Please repeat the lines below, exactly and only, from the one that holds "1. Blender bumbu" through the one that holds "1. Masukkan tahu.".

STORED DATA section start

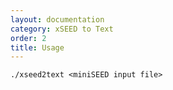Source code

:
 ```yaml
---
layout: documentation
category: xSEED to Text
order: 2
title: Usage
---
```


```./xseed2text <miniSEED input file>```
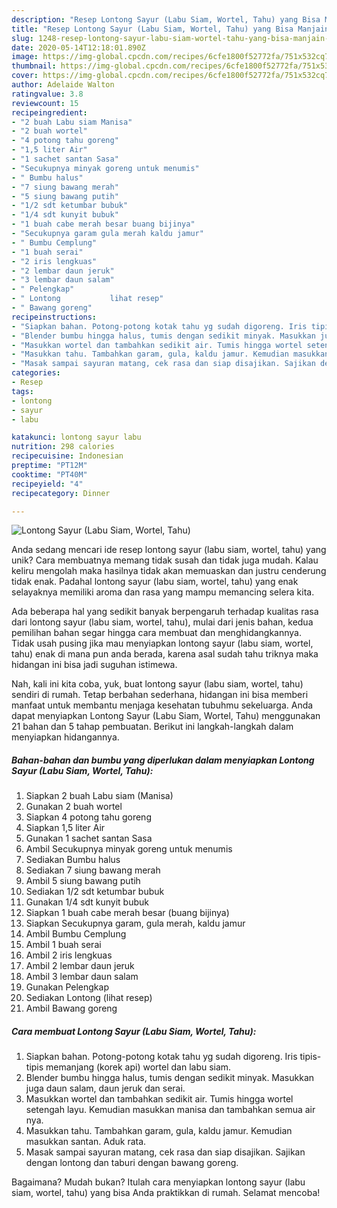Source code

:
 ```yaml
---
description: "Resep Lontong Sayur (Labu Siam, Wortel, Tahu) yang Bisa Manjain Lidah"
title: "Resep Lontong Sayur (Labu Siam, Wortel, Tahu) yang Bisa Manjain Lidah"
slug: 1248-resep-lontong-sayur-labu-siam-wortel-tahu-yang-bisa-manjain-lidah
date: 2020-05-14T12:18:01.890Z
image: https://img-global.cpcdn.com/recipes/6cfe1800f52772fa/751x532cq70/lontong-sayur-labu-siam-wortel-tahu-foto-resep-utama.jpg
thumbnail: https://img-global.cpcdn.com/recipes/6cfe1800f52772fa/751x532cq70/lontong-sayur-labu-siam-wortel-tahu-foto-resep-utama.jpg
cover: https://img-global.cpcdn.com/recipes/6cfe1800f52772fa/751x532cq70/lontong-sayur-labu-siam-wortel-tahu-foto-resep-utama.jpg
author: Adelaide Walton
ratingvalue: 3.8
reviewcount: 15
recipeingredient:
- "2 buah Labu siam Manisa"
- "2 buah wortel"
- "4 potong tahu goreng"
- "1,5 liter Air"
- "1 sachet santan Sasa"
- "Secukupnya minyak goreng untuk menumis"
- " Bumbu halus"
- "7 siung bawang merah"
- "5 siung bawang putih"
- "1/2 sdt ketumbar bubuk"
- "1/4 sdt kunyit bubuk"
- "1 buah cabe merah besar buang bijinya"
- "Secukupnya garam gula merah kaldu jamur"
- " Bumbu Cemplung"
- "1 buah serai"
- "2 iris lengkuas"
- "2 lembar daun jeruk"
- "3 lembar daun salam"
- " Pelengkap"
- " Lontong           lihat resep"
- " Bawang goreng"
recipeinstructions:
- "Siapkan bahan. Potong-potong kotak tahu yg sudah digoreng. Iris tipis-tipis memanjang (korek api) wortel dan labu siam."
- "Blender bumbu hingga halus, tumis dengan sedikit minyak. Masukkan juga daun salam, daun jeruk dan serai."
- "Masukkan wortel dan tambahkan sedikit air. Tumis hingga wortel setengah layu. Kemudian masukkan manisa dan tambahkan semua air nya."
- "Masukkan tahu. Tambahkan garam, gula, kaldu jamur. Kemudian masukkan santan. Aduk rata."
- "Masak sampai sayuran matang, cek rasa dan siap disajikan. Sajikan dengan lontong dan taburi dengan bawang goreng."
categories:
- Resep
tags:
- lontong
- sayur
- labu

katakunci: lontong sayur labu 
nutrition: 298 calories
recipecuisine: Indonesian
preptime: "PT12M"
cooktime: "PT40M"
recipeyield: "4"
recipecategory: Dinner

---
```



![Lontong Sayur (Labu Siam, Wortel, Tahu)](https://img-global.cpcdn.com/recipes/6cfe1800f52772fa/751x532cq70/lontong-sayur-labu-siam-wortel-tahu-foto-resep-utama.jpg)

Anda sedang mencari ide resep lontong sayur (labu siam, wortel, tahu) yang unik? Cara membuatnya memang tidak susah dan tidak juga mudah. Kalau keliru mengolah maka hasilnya tidak akan memuaskan dan justru cenderung tidak enak. Padahal lontong sayur (labu siam, wortel, tahu) yang enak selayaknya memiliki aroma dan rasa yang mampu memancing selera kita.



Ada beberapa hal yang sedikit banyak berpengaruh terhadap kualitas rasa dari lontong sayur (labu siam, wortel, tahu), mulai dari jenis bahan, kedua pemilihan bahan segar hingga cara membuat dan menghidangkannya. Tidak usah pusing jika mau menyiapkan lontong sayur (labu siam, wortel, tahu) enak di mana pun anda berada, karena asal sudah tahu triknya maka hidangan ini bisa jadi suguhan istimewa.


Nah, kali ini kita coba, yuk, buat lontong sayur (labu siam, wortel, tahu) sendiri di rumah. Tetap berbahan sederhana, hidangan ini bisa memberi manfaat untuk membantu menjaga kesehatan tubuhmu sekeluarga. Anda dapat menyiapkan Lontong Sayur (Labu Siam, Wortel, Tahu) menggunakan 21 bahan dan 5 tahap pembuatan. Berikut ini langkah-langkah dalam menyiapkan hidangannya.

<!--inarticleads1-->

##### Bahan-bahan dan bumbu yang diperlukan dalam menyiapkan Lontong Sayur (Labu Siam, Wortel, Tahu):

1. Siapkan 2 buah Labu siam (Manisa)
1. Gunakan 2 buah wortel
1. Siapkan 4 potong tahu goreng
1. Siapkan 1,5 liter Air
1. Gunakan 1 sachet santan Sasa
1. Ambil Secukupnya minyak goreng untuk menumis
1. Sediakan  Bumbu halus
1. Sediakan 7 siung bawang merah
1. Ambil 5 siung bawang putih
1. Sediakan 1/2 sdt ketumbar bubuk
1. Gunakan 1/4 sdt kunyit bubuk
1. Siapkan 1 buah cabe merah besar (buang bijinya)
1. Siapkan Secukupnya garam, gula merah, kaldu jamur
1. Ambil  Bumbu Cemplung
1. Ambil 1 buah serai
1. Ambil 2 iris lengkuas
1. Ambil 2 lembar daun jeruk
1. Ambil 3 lembar daun salam
1. Gunakan  Pelengkap
1. Sediakan  Lontong           (lihat resep)
1. Ambil  Bawang goreng




<!--inarticleads2-->

##### Cara membuat Lontong Sayur (Labu Siam, Wortel, Tahu):

1. Siapkan bahan. Potong-potong kotak tahu yg sudah digoreng. Iris tipis-tipis memanjang (korek api) wortel dan labu siam.
1. Blender bumbu hingga halus, tumis dengan sedikit minyak. Masukkan juga daun salam, daun jeruk dan serai.
1. Masukkan wortel dan tambahkan sedikit air. Tumis hingga wortel setengah layu. Kemudian masukkan manisa dan tambahkan semua air nya.
1. Masukkan tahu. Tambahkan garam, gula, kaldu jamur. Kemudian masukkan santan. Aduk rata.
1. Masak sampai sayuran matang, cek rasa dan siap disajikan. Sajikan dengan lontong dan taburi dengan bawang goreng.




Bagaimana? Mudah bukan? Itulah cara menyiapkan lontong sayur (labu siam, wortel, tahu) yang bisa Anda praktikkan di rumah. Selamat mencoba!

STORED DATA section end

**EXPECTED ANSWER:**
1. Blender bumbu hingga halus, tumis dengan sedikit minyak. Masukkan juga daun salam, daun jeruk dan serai.
1. Masukkan wortel dan tambahkan sedikit air. Tumis hingga wortel setengah layu. Kemudian masukkan manisa dan tambahkan semua air nya.
1. Masukkan tahu. Tambahkan garam, gula, kaldu jamur. Kemudian masukkan santan. Aduk rata.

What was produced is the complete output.